→ Dataset entries:
# # # #

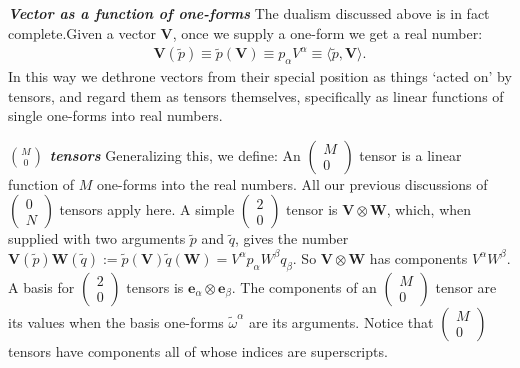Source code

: \documentclass[12pt]{book}
\begin{document}
    \textit{\textbf{Vector as a function of one-forms}}
    The dualism discussed above is in fact complete.Given a vector \(\mathbf{V}\), once we supply a one-form we get a real number:
    \begin{align}
    \mathbf{V}(\tilde{p}) \equiv \tilde{p}(\mathbf{V}) \equiv p_\alpha V^\alpha \equiv \langle \tilde{p}, \mathbf{V} \rangle. \tag{3.54}
    \end{align}
    In this way we dethrone vectors from their special position as things ‘acted on’ by tensors, and regard them as tensors themselves, specifically as linear functions of single one-forms into real numbers.
    
    \textit{\textbf{\(\binom{M}{0}\) tensors}}
    Generalizing this, we define:
    An \(\left(\begin{array}{c} M \\ 0 \end{array}\right)\) tensor is a linear function of \(M\) one-forms into the real numbers. All our previous discussions of \(\left(\begin{array}{c} 0 \\ N \end{array}\right)\) tensors apply here. A simple \(\left(\begin{array}{c} 2 \\ 0 \end{array}\right)\) tensor is \(\mathbf{V} \otimes \mathbf{W}\), which, when supplied with two arguments \(\tilde{p}\) and \(\tilde{q}\), gives the number \(\mathbf{V}(\tilde{p})\mathbf{W}(\tilde{q}) := \tilde{p}(\mathbf{V})\tilde{q}(\mathbf{W}) = V^\alpha p_\alpha W^\beta q_\beta\). So \(\mathbf{V} \otimes \mathbf{W}\) has components \(V^\alpha W^\beta\). A basis for \(\left(\begin{array}{c} 2 \\ 0 \end{array}\right)\) tensors is \(\mathbf{e}_\alpha \otimes \mathbf{e}_\beta\). The components of an \(\left(\begin{array}{c} M \\ 0 \end{array}\right)\) tensor are its values when the basis one-forms \(\tilde{\omega}^\alpha\) are its arguments. Notice that \(\left(\begin{array}{c} M \\ 0 \end{array}\right)\) tensors have components all of whose indices are superscripts.
\end{document}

# # # #

→ WHAT YOU NEED TO DO: Search the data above for the string "textit". Report every line where it is found.

→ TASK SOLUTION:
    \textit{\textbf{Vector as a function of one-forms}}
    \textit{\textbf{\(\binom{M}{0}\) tensors}}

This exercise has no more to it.